======== Stored data ========

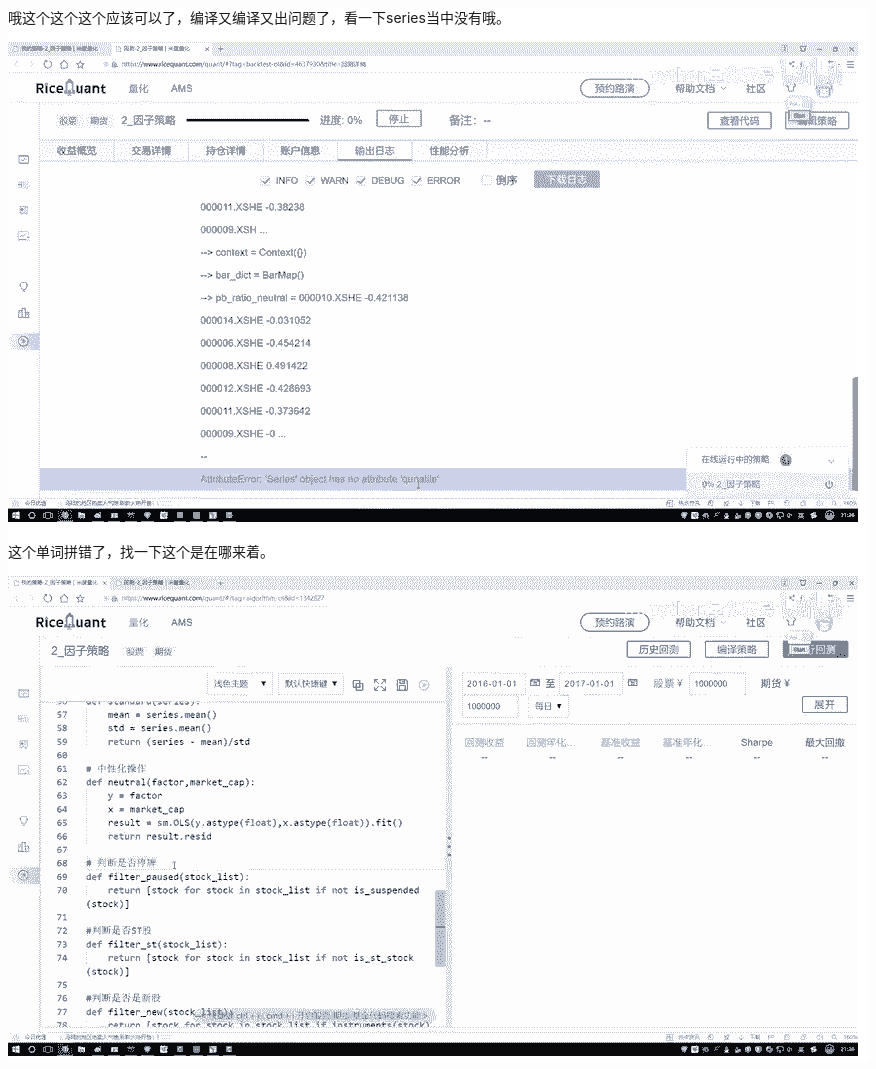 哦这个这个这个应该可以了，编译又编译又出问题了，看一下series当中没有哦。

![](img/815c4a2a35a223f37fb92de92b997c89_54.png)

这个单词拼错了，找一下这个是在哪来着。

![](img/815c4a2a35a223f37fb92de92b997c89_56.png)
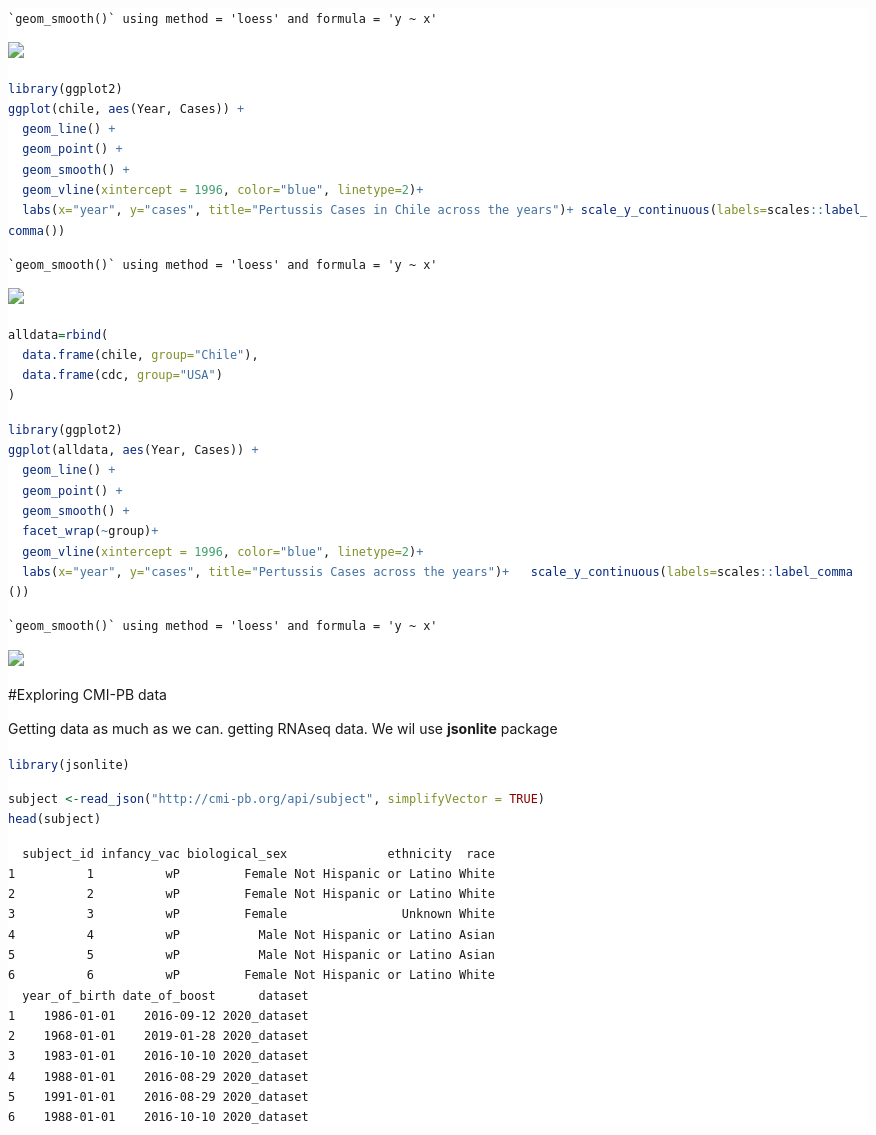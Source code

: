     `geom_smooth()` using method = 'loess' and formula = 'y ~ x'

![](class19_files/figure-commonmark/unnamed-chunk-4-1.png)

``` r
library(ggplot2)
ggplot(chile, aes(Year, Cases)) + 
  geom_line() + 
  geom_point() +
  geom_smooth() +
  geom_vline(xintercept = 1996, color="blue", linetype=2)+
  labs(x="year", y="cases", title="Pertussis Cases in Chile across the years")+ scale_y_continuous(labels=scales::label_comma())
```

    `geom_smooth()` using method = 'loess' and formula = 'y ~ x'

![](class19_files/figure-commonmark/unnamed-chunk-6-1.png)

``` r
alldata=rbind(
  data.frame(chile, group="Chile"),
  data.frame(cdc, group="USA")
)
```

``` r
library(ggplot2)
ggplot(alldata, aes(Year, Cases)) + 
  geom_line() + 
  geom_point() +
  geom_smooth() +
  facet_wrap(~group)+
  geom_vline(xintercept = 1996, color="blue", linetype=2)+
  labs(x="year", y="cases", title="Pertussis Cases across the years")+   scale_y_continuous(labels=scales::label_comma())
```

    `geom_smooth()` using method = 'loess' and formula = 'y ~ x'

![](class19_files/figure-commonmark/unnamed-chunk-8-1.png)

\#Exploring CMI-PB data

Getting data as much as we can. getting RNAseq data. We wil use
**jsonlite** package

``` r
library(jsonlite)
```

``` r
subject <-read_json("http://cmi-pb.org/api/subject", simplifyVector = TRUE)
head(subject)
```

      subject_id infancy_vac biological_sex              ethnicity  race
    1          1          wP         Female Not Hispanic or Latino White
    2          2          wP         Female Not Hispanic or Latino White
    3          3          wP         Female                Unknown White
    4          4          wP           Male Not Hispanic or Latino Asian
    5          5          wP           Male Not Hispanic or Latino Asian
    6          6          wP         Female Not Hispanic or Latino White
      year_of_birth date_of_boost      dataset
    1    1986-01-01    2016-09-12 2020_dataset
    2    1968-01-01    2019-01-28 2020_dataset
    3    1983-01-01    2016-10-10 2020_dataset
    4    1988-01-01    2016-08-29 2020_dataset
    5    1991-01-01    2016-08-29 2020_dataset
    6    1988-01-01    2016-10-10 2020_dataset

========

Activity
What you output must match the data exactly, apart from the pictures, which are left out.

Reply to the exercise
 哦这个这个这个应该可以了，编译又编译又出问题了，看一下series当中没有哦。

![](img/815c4a2a35a223f37fb92de92b997c89_54.png)

这个单词拼错了，找一下这个是在哪来着。

![](img/815c4a2a35a223f37fb92de92b997c89_56.png)
Source code

:     `geom_smooth()` using method = 'loess' and formula = 'y ~ x'

![](class19_files/figure-commonmark/unnamed-chunk-4-1.png)

``` r
library(ggplot2)
ggplot(chile, aes(Year, Cases)) + 
  geom_line() + 
  geom_point() +
  geom_smooth() +
  geom_vline(xintercept = 1996, color="blue", linetype=2)+
  labs(x="year", y="cases", title="Pertussis Cases in Chile across the years")+ scale_y_continuous(labels=scales::label_comma())
```

    `geom_smooth()` using method = 'loess' and formula = 'y ~ x'

![](class19_files/figure-commonmark/unnamed-chunk-6-1.png)

``` r
alldata=rbind(
  data.frame(chile, group="Chile"),
  data.frame(cdc, group="USA")
)
```

``` r
library(ggplot2)
ggplot(alldata, aes(Year, Cases)) + 
  geom_line() + 
  geom_point() +
  geom_smooth() +
  facet_wrap(~group)+
  geom_vline(xintercept = 1996, color="blue", linetype=2)+
  labs(x="year", y="cases", title="Pertussis Cases across the years")+   scale_y_continuous(labels=scales::label_comma())
```

    `geom_smooth()` using method = 'loess' and formula = 'y ~ x'

![](class19_files/figure-commonmark/unnamed-chunk-8-1.png)

\#Exploring CMI-PB data

Getting data as much as we can. getting RNAseq data. We wil use
**jsonlite** package

``` r
library(jsonlite)
```

``` r
subject <-read_json("http://cmi-pb.org/api/subject", simplifyVector = TRUE)
head(subject)
```

      subject_id infancy_vac biological_sex              ethnicity  race
    1          1          wP         Female Not Hispanic or Latino White
    2          2          wP         Female Not Hispanic or Latino White
    3          3          wP         Female                Unknown White
    4          4          wP           Male Not Hispanic or Latino Asian
    5          5          wP           Male Not Hispanic or Latino Asian
    6          6          wP         Female Not Hispanic or Latino White
      year_of_birth date_of_boost      dataset
    1    1986-01-01    2016-09-12 2020_dataset
    2    1968-01-01    2019-01-28 2020_dataset
    3    1983-01-01    2016-10-10 2020_dataset
    4    1988-01-01    2016-08-29 2020_dataset
    5    1991-01-01    2016-08-29 2020_dataset
    6    1988-01-01    2016-10-10 2020_dataset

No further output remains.